Serial Profiling and Timing

  • Profiling and Timing A main reason to go to parallel processing is to make codes run faster. Serial speed-ups are a first step.

    The following is a laundry list of ways to improve performance in serial.

  • Profile and time to see which parts of the code are using time,
  • Try compiler optimization, How To Use
  • To search out to see if someone has done good optimized libraries, e.g. BLAS. BLAS libraries
  • Make sure we're looping in the right direction (row or column to make sure data called into cache is reused),
  • Try blocking for data locality,
  • Make sure that I/O is efficient,
  • Know what features of Fortran 90, C and C++, etc. are likely to slow code.

    The material in this web page focuses on how to time codes so that we know how long they take. Knowing which parts of codes take time is the first step to improving performance.
    A good on-line reference for timers and other performance tools is LLNL performance_tools tutorial

  • The Unix Time Command A straightforward timer is the unix shell command. If you've isolated a section of code which can run as a stand-alone program ./fooexec, then in the bash, csh, or tcsh shell, you can simply type

    >time ./fooexec

    to get screen output detailing how long the code took. For example, in a bash shell, I got the following

    >time ./fooexec
    real   0m0.121s
    user   0m0.000s
    sys    0m0.000s
    The real time here is wall clock time. The user and system time correspond to CPU time. In this particular instance, the code did very little, so that .121 seconds was essentially just the system overhead for calling the small executable from the harddrive into execution.

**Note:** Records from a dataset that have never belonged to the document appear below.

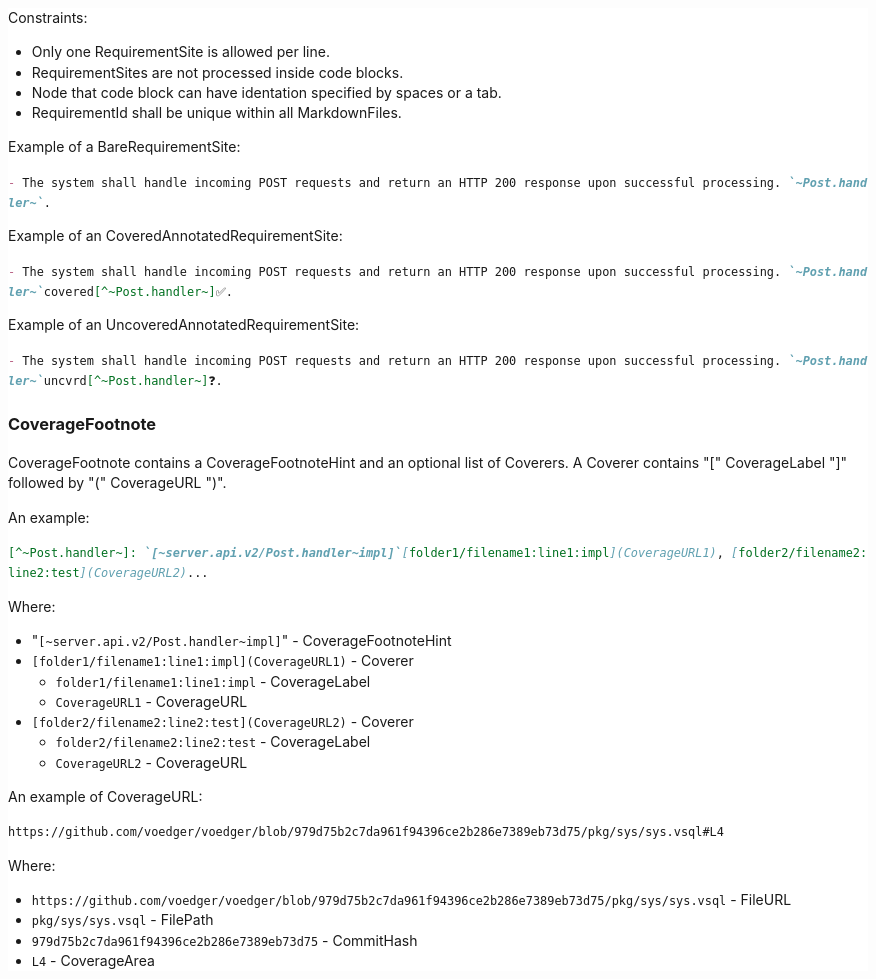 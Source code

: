 Constraints:

- Only one RequirementSite is allowed per line.
- RequirementSites are not processed inside code blocks.
- Node that code block can have identation specified by spaces or a tab.
- RequirementId shall be unique within all MarkdownFiles.

Example of a BareRequirementSite:

```markdown
- The system shall handle incoming POST requests and return an HTTP 200 response upon successful processing. `~Post.handler~`.
```

Example of an CoveredAnnotatedRequirementSite:

```markdown
- The system shall handle incoming POST requests and return an HTTP 200 response upon successful processing. `~Post.handler~`covered[^~Post.handler~]✅.
```

Example of an UncoveredAnnotatedRequirementSite:

```markdown
- The system shall handle incoming POST requests and return an HTTP 200 response upon successful processing. `~Post.handler~`uncvrd[^~Post.handler~]❓.
```

### CoverageFootnote

CoverageFootnote contains a CoverageFootnoteHint and an optional list of Coverers. A Coverer contains "[" CoverageLabel "]" followed by "(" CoverageURL ")".

An example:
```markdown
[^~Post.handler~]: `[~server.api.v2/Post.handler~impl]`[folder1/filename1:line1:impl](CoverageURL1), [folder2/filename2:line2:test](CoverageURL2)...
```

Where:

- "`[~server.api.v2/Post.handler~impl]`" - CoverageFootnoteHint
- `[folder1/filename1:line1:impl](CoverageURL1)` - Coverer
  - `folder1/filename1:line1:impl` - CoverageLabel
  - `CoverageURL1` - CoverageURL
- `[folder2/filename2:line2:test](CoverageURL2)` - Coverer
  - `folder2/filename2:line2:test` - CoverageLabel
  - `CoverageURL2` - CoverageURL

An example of CoverageURL:

```text
https://github.com/voedger/voedger/blob/979d75b2c7da961f94396ce2b286e7389eb73d75/pkg/sys/sys.vsql#L4
```

Where:

- `https://github.com/voedger/voedger/blob/979d75b2c7da961f94396ce2b286e7389eb73d75/pkg/sys/sys.vsql` - FileURL
- `pkg/sys/sys.vsql` - FilePath
- `979d75b2c7da961f94396ce2b286e7389eb73d75` - CommitHash
- `L4` - CoverageArea  


[^1]: This is a footnote label.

    Generally, if the wall clock time is consistently much longer than the total of the sys and user time, then the time for fetching data to and from hard drives may be taking a good deal of time. In parallel codes, the code may be spending a good deal of time waiting on communication between processors.

    For this code on a second run, the code was already resident in RAM

    >time ./fooexec
    real   0m0.007s
    user   0m0.000s
    sys    0m0.010s

    This timing is unusual in that user and sys (CPU) time should total less than the real or wall clock time. Under csh or tcsh shell the time command can give a good deal of other information about the code's run-time performance, e.g., how much memory it used. (See the man page).

  • In Line Timers
  • Wrapping the gettimeofday function to get a Fortran wall clock timer.
  • Using the MPI_Wtime wall clock timer

  • Wrapping the C clock function to get a Fortran CPU timer. Of course, for purposes of comparing codes or how long it takes for a subroutine to run, we can just call a timer. C and Fortran 90 have portable CPU timers. Fortran 77 does not.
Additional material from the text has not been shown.